▶ **EXERCISE OBJECTIVE**: Return every line of the listing that includes the string "keySelector".

+ + + +

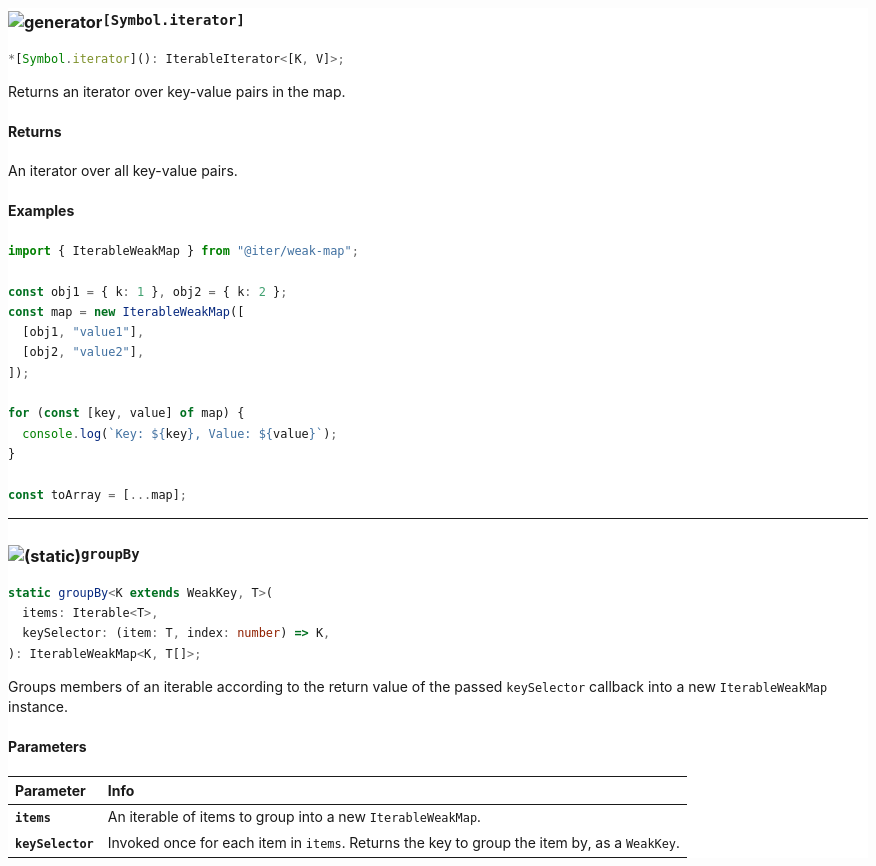 
### `[Symbol.iterator]` <img align="left" src="https://img.shields.io/badge/generator-f060a0.svg?style=flat" style="margin-top:3px" alt="generator" />

```ts ignore
*[Symbol.iterator](): IterableIterator<[K, V]>;
```

Returns an iterator over key-value pairs in the map.

#### Returns

An iterator over all key-value pairs.

#### Examples

```ts
import { IterableWeakMap } from "@iter/weak-map";

const obj1 = { k: 1 }, obj2 = { k: 2 };
const map = new IterableWeakMap([
  [obj1, "value1"],
  [obj2, "value2"],
]);

for (const [key, value] of map) {
  console.log(`Key: ${key}, Value: ${value}`);
}

const toArray = [...map];
```

---

### `groupBy` <img align="left" src="https://img.shields.io/badge/static-e83.svg?style=flat" style="margin-top:3px" alt="(static)" />

```ts ignore
static groupBy<K extends WeakKey, T>(
  items: Iterable<T>,
  keySelector: (item: T, index: number) => K,
): IterableWeakMap<K, T[]>;
```

Groups members of an iterable according to the return value of the passed
`keySelector` callback into a new `IterableWeakMap` instance.

#### Parameters

| Parameter         | Info                                                                                         |
| :---------------- | :------------------------------------------------------------------------------------------- |
| **`items`**       | An iterable of items to group into a new `IterableWeakMap`.                                  |
| **`keySelector`** | Invoked once for each item in `items`. Returns the key to group the item by, as a `WeakKey`. |


[`IterableWeakMap`]: #iterableweakmap "Jump to symbol: 'IterableWeakMap'"
[MIT]: https://nick.mit-license.org/2023 "Copyright © 2023-2025 Nicholas Berlette. MIT License."
[Nicholas Berlette]: https://github.com/nberlette "Nicholas Berlette's GitHub Profile"
[Issues]: https://github.com/nberlette/iterable/issues/new?assignees=nberlette&labels=bug,weak-map&title=%5BIterableWeakMap%5D+ "Found a bug? Let's squash it!"
[GitHub]: https://github.com/nberlette/iterable/tree/main/packages/weak-map "View @iter/weak-map on GitHub"
[`@iter/weak-map`]: https://jsr.io/@iter/weak-map "View @iter/weak-map on jsr.io"
[@iter]: https://jsr.io/@iter "View all @iter/* packages on jsr.io"
[deno]: https://deno.land/x/iterable/weak-map.ts "View iterable/weak-map on deno.land/x"
[jsr]: https://jsr.io/@iter/weak-map/doc "View @iter/weak-map on jsr.io"
[bun]: https://bun.sh "Bun JavaScript Runtime, Bundler, and Package Manager"
[pnpm]: https://pnpm.io "PNPM Package Manager"
[yarn]: https://yarnpkg.com "Yarn Package Manager"
[tc39-proposal-warning]: https://github.com/tc39/proposal-weakrefs#another-note-of-caution "TC39 Proposal for WeakRefs: Another Note of Caution"
[tc39-proposal-symbols]: https://github.com/tc39/proposal-symbols-as-weak-map-keys "TC39 Proposal for Symbols as WeakKeys (Stage 3)"
[TC39 WeakRef Proposal]: https://github.com/tc39/proposal-weakrefs "TC39 Proposal for WeakRefs"
[`WeakMap`]: https://developer.mozilla.org/en-US/docs/Web/JavaScript/Reference/Global_Objects/WeakMap "MDN Web Docs: WeakMap"
[`WeakSet`]: https://developer.mozilla.org/en-US/docs/Web/JavaScript/Reference/Global_Objects/WeakSet "MDN Web Docs: WeakSet"
[`Map`]: https://developer.mozilla.org/en-US/docs/Web/JavaScript/Reference/Global_Objects/Map "MDN Web Docs: Map"
[`WeakRef`]: https://github.com/tc39/proposal-weakrefs "TC39 Proposal for WeakRefs"
[`FinalizationRegistry`]: https://developer.mozilla.org/en-US/docs/Web/JavaScript/Reference/Global_Objects/FinalizationRegistry "MDN Web Docs: FinalizationRegistry"
[weak iteration]: #what-is-weak-iteration "Jump to 'What is Weak Iteration?'"
[ephemeral]: https://en.wikipedia.org/wiki/Ephemeron "Wikipedia: Ephemeron"
[badge-jsr]: https://jsr.io/badges/@iter?color=345&labelColor=&logoColor=yellow&style=flat "View @iter on jsr.io"
[badge-jsr-pkg]: https://jsr.io/badges/@iter/weak-map?color=345&labelColor=&logoColor=yellow&style=flat "View @iter/weak-map on jsr.io"
[badge-jsr-score]: https://jsr.io/badges/@iter/weak-map/score?color=345&labelColor=&logoColor=yellow&style=flat "@iter/weak-map's score on jsr.io"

+ + + +

▶ **TASK ANSWER**:
  keySelector: (item: T, index: number) => K,
`keySelector` callback into a new `IterableWeakMap` instance.
| **`keySelector`** | Invoked once for each item in `items`. Returns the key to group the item by, as a `WeakKey`. |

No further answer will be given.